- **REQUIREMENT**:
Please copy, exactly as they appear below, the lines from the one containing "transportation fuel |" through the one containing "threatens ecosystems |".

- **DATASET CONTENT**:
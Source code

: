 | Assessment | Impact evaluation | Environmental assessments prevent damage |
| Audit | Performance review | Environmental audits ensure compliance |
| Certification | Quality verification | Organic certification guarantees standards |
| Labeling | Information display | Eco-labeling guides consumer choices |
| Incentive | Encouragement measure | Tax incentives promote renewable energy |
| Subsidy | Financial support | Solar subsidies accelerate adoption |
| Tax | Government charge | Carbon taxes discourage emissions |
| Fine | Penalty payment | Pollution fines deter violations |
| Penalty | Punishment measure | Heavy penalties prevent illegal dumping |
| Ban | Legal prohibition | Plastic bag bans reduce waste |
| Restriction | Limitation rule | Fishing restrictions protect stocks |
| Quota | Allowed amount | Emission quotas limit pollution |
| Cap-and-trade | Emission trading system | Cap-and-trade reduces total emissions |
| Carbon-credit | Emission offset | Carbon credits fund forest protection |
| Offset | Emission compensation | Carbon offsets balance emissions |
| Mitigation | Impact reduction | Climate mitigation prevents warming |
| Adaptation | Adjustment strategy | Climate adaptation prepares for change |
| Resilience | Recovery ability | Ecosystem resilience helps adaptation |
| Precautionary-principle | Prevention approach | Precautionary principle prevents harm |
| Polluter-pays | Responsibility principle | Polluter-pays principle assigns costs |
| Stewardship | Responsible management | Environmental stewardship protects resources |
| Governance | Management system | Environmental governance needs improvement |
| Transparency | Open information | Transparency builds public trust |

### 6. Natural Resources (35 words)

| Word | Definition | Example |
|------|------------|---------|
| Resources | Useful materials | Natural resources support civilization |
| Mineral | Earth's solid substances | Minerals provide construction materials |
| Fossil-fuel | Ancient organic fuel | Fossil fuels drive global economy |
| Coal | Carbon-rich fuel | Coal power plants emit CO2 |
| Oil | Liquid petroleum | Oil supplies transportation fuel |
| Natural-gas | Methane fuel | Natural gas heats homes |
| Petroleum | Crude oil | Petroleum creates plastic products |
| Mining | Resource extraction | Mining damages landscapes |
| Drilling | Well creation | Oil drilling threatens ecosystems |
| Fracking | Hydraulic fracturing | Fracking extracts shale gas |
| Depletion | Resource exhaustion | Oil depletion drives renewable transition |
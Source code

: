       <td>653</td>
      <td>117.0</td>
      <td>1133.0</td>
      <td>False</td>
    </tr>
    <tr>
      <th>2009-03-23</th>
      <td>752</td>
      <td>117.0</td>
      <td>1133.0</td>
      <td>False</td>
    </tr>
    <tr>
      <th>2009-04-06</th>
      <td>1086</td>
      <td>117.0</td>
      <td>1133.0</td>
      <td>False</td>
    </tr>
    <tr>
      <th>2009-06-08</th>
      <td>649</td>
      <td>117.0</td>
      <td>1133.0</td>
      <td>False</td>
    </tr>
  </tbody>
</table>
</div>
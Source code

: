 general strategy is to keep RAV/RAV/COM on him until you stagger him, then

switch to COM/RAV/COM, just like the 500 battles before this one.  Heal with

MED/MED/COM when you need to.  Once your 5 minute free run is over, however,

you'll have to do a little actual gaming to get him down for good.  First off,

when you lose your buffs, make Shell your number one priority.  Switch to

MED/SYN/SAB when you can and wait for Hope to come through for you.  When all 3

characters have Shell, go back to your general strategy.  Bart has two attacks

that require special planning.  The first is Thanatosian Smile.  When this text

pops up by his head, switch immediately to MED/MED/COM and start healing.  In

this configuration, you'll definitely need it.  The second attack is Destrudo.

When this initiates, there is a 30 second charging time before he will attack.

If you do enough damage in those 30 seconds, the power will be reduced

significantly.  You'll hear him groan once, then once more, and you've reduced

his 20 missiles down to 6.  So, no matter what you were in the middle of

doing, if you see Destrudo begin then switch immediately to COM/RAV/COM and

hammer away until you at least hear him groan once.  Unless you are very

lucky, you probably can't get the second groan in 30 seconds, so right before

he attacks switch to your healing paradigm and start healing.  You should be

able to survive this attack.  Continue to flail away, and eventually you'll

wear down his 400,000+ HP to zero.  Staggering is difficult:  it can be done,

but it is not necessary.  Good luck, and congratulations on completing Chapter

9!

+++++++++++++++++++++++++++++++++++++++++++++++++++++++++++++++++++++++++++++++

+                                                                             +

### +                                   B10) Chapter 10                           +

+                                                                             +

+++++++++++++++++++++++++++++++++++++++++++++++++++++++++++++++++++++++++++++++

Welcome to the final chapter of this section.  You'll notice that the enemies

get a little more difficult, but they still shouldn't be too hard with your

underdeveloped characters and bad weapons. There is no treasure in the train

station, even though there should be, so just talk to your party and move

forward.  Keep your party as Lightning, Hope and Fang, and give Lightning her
==
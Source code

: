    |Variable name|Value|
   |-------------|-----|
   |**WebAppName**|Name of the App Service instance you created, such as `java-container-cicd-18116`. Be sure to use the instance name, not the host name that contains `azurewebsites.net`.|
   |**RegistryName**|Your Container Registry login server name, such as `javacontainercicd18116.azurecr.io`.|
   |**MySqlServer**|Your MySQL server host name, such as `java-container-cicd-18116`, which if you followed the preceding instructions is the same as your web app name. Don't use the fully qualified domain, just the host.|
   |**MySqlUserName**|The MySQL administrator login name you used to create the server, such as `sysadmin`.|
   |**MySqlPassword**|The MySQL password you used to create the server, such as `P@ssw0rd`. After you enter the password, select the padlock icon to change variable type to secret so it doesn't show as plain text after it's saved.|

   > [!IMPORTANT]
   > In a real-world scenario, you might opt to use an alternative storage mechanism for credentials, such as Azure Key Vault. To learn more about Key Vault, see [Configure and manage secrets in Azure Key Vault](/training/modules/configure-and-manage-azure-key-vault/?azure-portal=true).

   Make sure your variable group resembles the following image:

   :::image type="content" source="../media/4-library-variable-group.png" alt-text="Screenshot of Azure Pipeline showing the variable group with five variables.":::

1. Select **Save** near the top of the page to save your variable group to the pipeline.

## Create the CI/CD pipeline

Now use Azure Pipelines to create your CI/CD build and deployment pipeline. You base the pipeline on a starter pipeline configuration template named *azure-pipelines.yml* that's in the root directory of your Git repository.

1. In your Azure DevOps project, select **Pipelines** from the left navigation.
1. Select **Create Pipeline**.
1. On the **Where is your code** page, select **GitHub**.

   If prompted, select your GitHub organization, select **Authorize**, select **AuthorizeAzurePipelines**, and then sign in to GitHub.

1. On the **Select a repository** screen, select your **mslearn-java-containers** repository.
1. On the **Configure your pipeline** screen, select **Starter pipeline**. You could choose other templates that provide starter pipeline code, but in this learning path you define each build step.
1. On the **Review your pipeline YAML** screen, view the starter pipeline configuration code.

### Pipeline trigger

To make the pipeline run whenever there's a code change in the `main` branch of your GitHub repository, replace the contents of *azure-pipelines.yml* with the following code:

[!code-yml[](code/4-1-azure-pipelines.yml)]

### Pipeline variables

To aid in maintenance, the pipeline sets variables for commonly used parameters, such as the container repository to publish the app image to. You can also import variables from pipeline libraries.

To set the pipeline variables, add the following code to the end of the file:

- **ANSWER SPACE**:
| Oil | Liquid petroleum | Oil supplies transportation fuel |
| Natural-gas | Methane fuel | Natural gas heats homes |
| Petroleum | Crude oil | Petroleum creates plastic products |
| Mining | Resource extraction | Mining damages landscapes |
| Drilling | Well creation | Oil drilling threatens ecosystems |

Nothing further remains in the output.